Lovat, P., Grant, S., Andrew, T., Paragh, G., Sloan, P., Labus, M. and Armstrong, Jane (2025) A-407 Harnessing machine learning to the immuohistochemical expression of AMBRA1 and Loricin to identify non-ulcerated AJCC Stage I/II melanomas at high-risk of metastasis. EJC Skin Cancer, 3. p. 100493. ISSN 27726118

Item Type: Article

Abstract

Background: Precision-based personalised biomarkers able to identify both low-risk and high-risk patient subpopulations with localised cutaneous melanoma are urgently needed to guide clinical follow up and treatment stratification.
We recently validated the combined immunohistochemical expression of AMBRA1 and Loricrin (AMBLor) in the epidermis overlying non-ulcerated AJCC stage I/II melanomas as prognostic biomarker able to accurately identify genuinely low-risk patient subpopulations (NPV >96%, clinical sensitivity >95%, Ewen et al Brit J Dermatol. 2024).

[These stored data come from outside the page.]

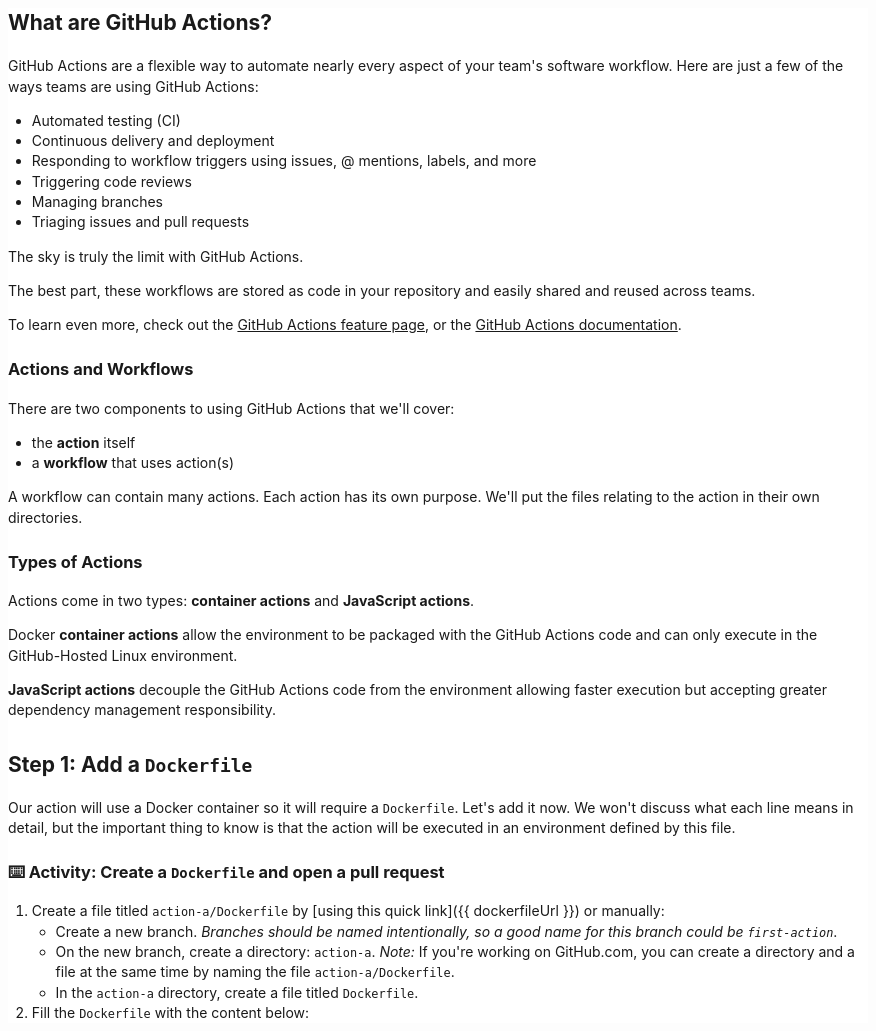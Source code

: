 

## What are GitHub Actions?

GitHub Actions are a flexible way to automate nearly every aspect of your team's software workflow. Here are just a few of the ways teams are using GitHub Actions:

- Automated testing (CI)
- Continuous delivery and deployment
- Responding to workflow triggers using issues, @ mentions, labels, and more
- Triggering code reviews
- Managing branches
- Triaging issues and pull requests

The sky is truly the limit with GitHub Actions.

The best part, these workflows are stored as code in your repository and easily shared and reused across teams.

To learn even more, check out the [GitHub Actions feature page](https://github.com/features/actions), or the [GitHub Actions documentation](https://help.github.com/en/actions).



### Actions and Workflows

There are two components to using GitHub Actions that we'll cover:

- the **action** itself
- a **workflow** that uses action(s)

A workflow can contain many actions. Each action has its own purpose. We'll put the files relating to the action in their own directories.

### Types of Actions

Actions come in two types: **container actions** and **JavaScript actions**.

Docker **container actions** allow the environment to be packaged with the GitHub Actions code and can only execute in the GitHub-Hosted Linux environment.

**JavaScript actions** decouple the GitHub Actions code from the environment allowing faster execution but accepting greater dependency management responsibility.



## Step 1: Add a `Dockerfile`

Our action will use a Docker container so it will require a `Dockerfile`. Let's add it now. We won't discuss what each line means in detail, but the important thing to know is that the action will be executed in an environment defined by this file.

### :keyboard: Activity: Create a `Dockerfile` and open a pull request

1. Create a file titled `action-a/Dockerfile` by [using this quick link]({{ dockerfileUrl }}) or manually:
   - Create a new branch. _Branches should be named intentionally, so a good name for this branch could be `first-action`_.
   - On the new branch, create a directory: `action-a`. _Note:_ If you're working on GitHub.com, you can create a directory and a file at the same time by naming the file `action-a/Dockerfile`.
   - In the `action-a` directory, create a file titled `Dockerfile`.
1. Fill the `Dockerfile` with the content below:
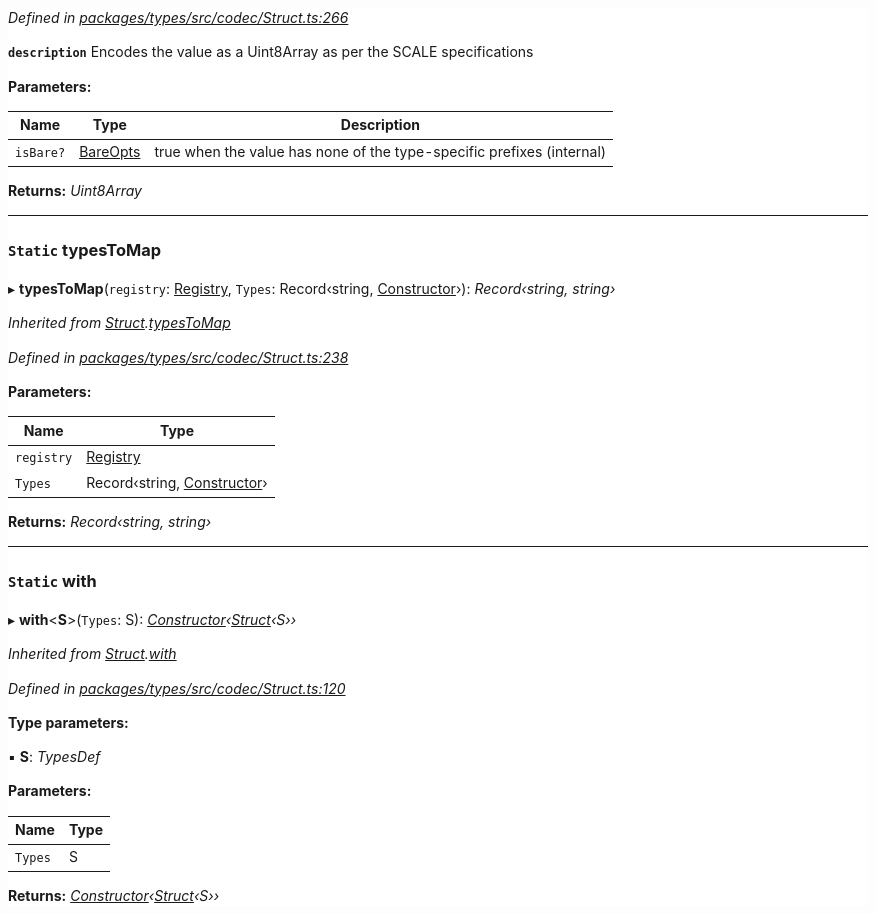 *Defined in [packages/types/src/codec/Struct.ts:266](https://github.com/polkadot-js/api/blob/20ed3bb5fe/packages/types/src/codec/Struct.ts#L266)*

**`description`** Encodes the value as a Uint8Array as per the SCALE specifications

**Parameters:**

Name | Type | Description |
------ | ------ | ------ |
`isBare?` | [BareOpts](../modules/_types_.md#bareopts) | true when the value has none of the type-specific prefixes (internal)  |

**Returns:** *Uint8Array*

___

### `Static` typesToMap

▸ **typesToMap**(`registry`: [Registry](_types_.registry.md), `Types`: Record‹string, [Constructor](_types_.constructor.md)›): *Record‹string, string›*

*Inherited from [Struct](../classes/_codec_struct_.struct.md).[typesToMap](../classes/_codec_struct_.struct.md#static-typestomap)*

*Defined in [packages/types/src/codec/Struct.ts:238](https://github.com/polkadot-js/api/blob/20ed3bb5fe/packages/types/src/codec/Struct.ts#L238)*

**Parameters:**

Name | Type |
------ | ------ |
`registry` | [Registry](_types_.registry.md) |
`Types` | Record‹string, [Constructor](_types_.constructor.md)› |

**Returns:** *Record‹string, string›*

___

### `Static` with

▸ **with**<**S**>(`Types`: S): *[Constructor](_types_.constructor.md)‹[Struct](../classes/_codec_struct_.struct.md)‹S››*

*Inherited from [Struct](../classes/_codec_struct_.struct.md).[with](../classes/_codec_struct_.struct.md#static-with)*

*Defined in [packages/types/src/codec/Struct.ts:120](https://github.com/polkadot-js/api/blob/20ed3bb5fe/packages/types/src/codec/Struct.ts#L120)*

**Type parameters:**

▪ **S**: *TypesDef*

**Parameters:**

Name | Type |
------ | ------ |
`Types` | S |

**Returns:** *[Constructor](_types_.constructor.md)‹[Struct](../classes/_codec_struct_.struct.md)‹S››*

To further identify distinct subsets of patients with non-ulcerated AJCC stage I/II melanomas ar high risk of metastasis, the present study aimed to develop a machine learning (ML) risk-prediction model combining AMBLor ‘at -risk’ status with specific patient clinical and tumour pathological features.
Methods: Using commonly and widely used ML models, ML algorithms were trained and tested using three internationally distinct retrospective-prospective cohorts of AMBLor at-risk non-ulcerated AJCC stage I/II melanomas (n=552).
Results: Based on a training: test data split of 50:50, 20% of patients were defined as high-risk, with a 5-year recurrence-free survival (RFS) probability of 56% (Log-rank [Mantel-Cox) P < 0.0001, HR 6.88, 95% CI 3[PL1].03-15.63, clinical specificity 87.2%, PPV 44.4%).
Further validation of the ML algorithms in a 4th independent retrospective-prospective cohort of 120 AMBLor at-risk non-ulcerated localised melanomas derived from the UK identified 24% patients as high-risk, with a 5-year RFS of 56.3% (Log-rank [Mantel-Cox) P < 0.0001, HR 7.59, 95% CI 2.94-19.6, clinical specificity 82.1%, PPV 50%).
Conclusions: Through the proven negative predictive power of AMBLor with the cumulative power of prognostic clinical and pathological features these novel translationally relevant data provide an improved risk- prediction model to stratify patients with non-ulcerated localised melanomas at low or high risk of tumour recurrence thereby aiding optimal personalised patient management and treatment stratification.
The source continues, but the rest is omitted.